中国TD Tech社は5月10日、中国市場にて新型スマートフォン「TD Tech M40」を正式発表しました。
上記が「TD Tech M40」の筐体デザインです。さて、HUAWEIが2020年10月に発表したフラグシップ機「HUAWEI Mate 40」と非常に似た筐体デザインとなっています。
デザインの違いとしては、カメラ部にLeicaロゴがないことと、背面ロゴがHUAWEIからTD Techに変更されていることです。
また、筐体サイズと重さは2機種とも158.6 x 72.5 x 8.8 mm、188gで寸法まで全く同じです。
TD Tech M40は、HUAWEIの新型スマートフォンと言われても気付かないほどにそっくりな筐体デザインですが、5Gに対応するというHUAWEI製スマートフォンではあり得ないスペックを有しています。
言うまでもありませんが、HUAWEIは米国からの禁輸措置により5G関連機器を調達することができず、同社フラグシップ機の「HUAWEI P50」シリーズですら、5G非対応の4Gスマートフォンとなっています。
では、なぜ「TD Tech M40」は5Gに対応することができたのでしょうか。
HUAWEIは同社製スマートフォンの設計デザインに関するライセンスをサードパーティ企業に付与し、そのサードパーティ企業がライセンスに基づき、スマートフォンの設計を行い、新たな端末名で市場に売り出すという制裁回避策が進められていると以前より伝えられていました。
HUAWEIは禁輸措置の対象となっていますが、HUAWEIがライセンスを付与したサードパーティ企業(今回の場合はTD Tech社)は禁輸措置の対象になっていません。そのため、そのサードパーティ企業は5G関連機器を調達できる他、GMS(Google モバイルサービス)を搭載することも可能となります。
一方、HUAWEI側は制裁措置を回避しながら自社デザインのスマートフォンを間接的に製造・販売できるようになり、ライセンス収入を得ることができるというわけです。
この制裁回避策で誕生したのが今回発表された「TD Tech M40」でしょう。
(※HUAWEI および TD Techは、ライセンス付与に関する声明を発表しておらず、建前上は2社に何ら関係が無いことになっています。)
TD Tech M40は、MediaTekの5G対応SoC「Dimensity 1000+」を搭載し、メモリは8GB、ストレージは128/256GBを備えます。(※HUAWEIの独自外部ストレージ NMカード対応 最大256GB)
画面は6.5インチ 60Hz駆動のOLEDディスプレイを搭載、バッテリー容量は4,200mAhを備え、40W急速充電と40Wワイヤレス充電に対応します。

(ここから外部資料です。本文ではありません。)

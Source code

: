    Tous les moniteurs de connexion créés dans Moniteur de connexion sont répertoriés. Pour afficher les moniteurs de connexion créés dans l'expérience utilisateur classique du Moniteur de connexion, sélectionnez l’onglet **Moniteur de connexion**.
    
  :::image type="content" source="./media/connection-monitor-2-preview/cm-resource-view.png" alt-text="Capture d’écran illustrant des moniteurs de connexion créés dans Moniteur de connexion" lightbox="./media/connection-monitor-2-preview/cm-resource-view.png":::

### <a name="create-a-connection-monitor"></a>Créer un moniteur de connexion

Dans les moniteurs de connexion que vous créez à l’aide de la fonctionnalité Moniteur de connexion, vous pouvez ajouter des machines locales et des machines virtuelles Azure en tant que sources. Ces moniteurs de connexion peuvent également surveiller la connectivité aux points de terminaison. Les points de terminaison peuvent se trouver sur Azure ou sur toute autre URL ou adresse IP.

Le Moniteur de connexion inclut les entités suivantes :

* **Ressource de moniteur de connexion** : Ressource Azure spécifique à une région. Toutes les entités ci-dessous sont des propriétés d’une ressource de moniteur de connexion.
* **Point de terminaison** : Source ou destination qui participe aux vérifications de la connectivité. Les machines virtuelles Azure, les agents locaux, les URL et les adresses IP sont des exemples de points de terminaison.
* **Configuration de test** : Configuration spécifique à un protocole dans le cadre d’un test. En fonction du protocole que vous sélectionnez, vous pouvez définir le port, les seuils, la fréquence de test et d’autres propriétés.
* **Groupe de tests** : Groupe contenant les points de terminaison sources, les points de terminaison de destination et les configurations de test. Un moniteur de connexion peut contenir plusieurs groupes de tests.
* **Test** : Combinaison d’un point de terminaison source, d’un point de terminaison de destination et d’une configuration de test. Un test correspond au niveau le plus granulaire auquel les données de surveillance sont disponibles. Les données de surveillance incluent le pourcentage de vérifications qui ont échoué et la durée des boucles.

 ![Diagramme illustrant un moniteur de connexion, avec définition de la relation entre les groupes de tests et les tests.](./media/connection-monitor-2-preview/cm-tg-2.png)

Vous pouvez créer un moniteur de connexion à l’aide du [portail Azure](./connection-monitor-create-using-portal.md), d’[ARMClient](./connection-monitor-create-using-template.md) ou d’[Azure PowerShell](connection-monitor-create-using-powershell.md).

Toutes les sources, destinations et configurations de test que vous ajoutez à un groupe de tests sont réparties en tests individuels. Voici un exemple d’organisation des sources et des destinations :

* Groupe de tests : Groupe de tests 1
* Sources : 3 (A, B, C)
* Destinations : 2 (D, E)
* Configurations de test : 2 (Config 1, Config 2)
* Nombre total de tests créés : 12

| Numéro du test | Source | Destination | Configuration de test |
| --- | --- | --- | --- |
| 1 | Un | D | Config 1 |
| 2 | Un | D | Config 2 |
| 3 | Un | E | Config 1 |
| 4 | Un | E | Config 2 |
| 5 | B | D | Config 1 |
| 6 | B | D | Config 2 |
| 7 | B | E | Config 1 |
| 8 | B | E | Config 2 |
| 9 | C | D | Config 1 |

リアカメラは、6400万画素 メイン、1600万画素 超広角、800万画素 望遠のトリプルカメラ、インカメラは1300万画素を搭載します。
その他、IP53の防水防塵に対応、ステレオスピーカー搭載、イヤホン端を搭載。
OSはAndroid 10ベースのHarmonyOS 2.0を搭載。カラーはホワイト、シルバー、ブラックの3色が用意されています。
価格は、下記の通り。
- 8GB+128GB:3,999元(約66,000円)
- 8GB+256GB:4,499元(約87,000円)
一方、この制裁回避策で5G対応が実現できたのなら、TD Techがグローバル版を発売する場合、GMSを搭載させることも理屈としては可能となります。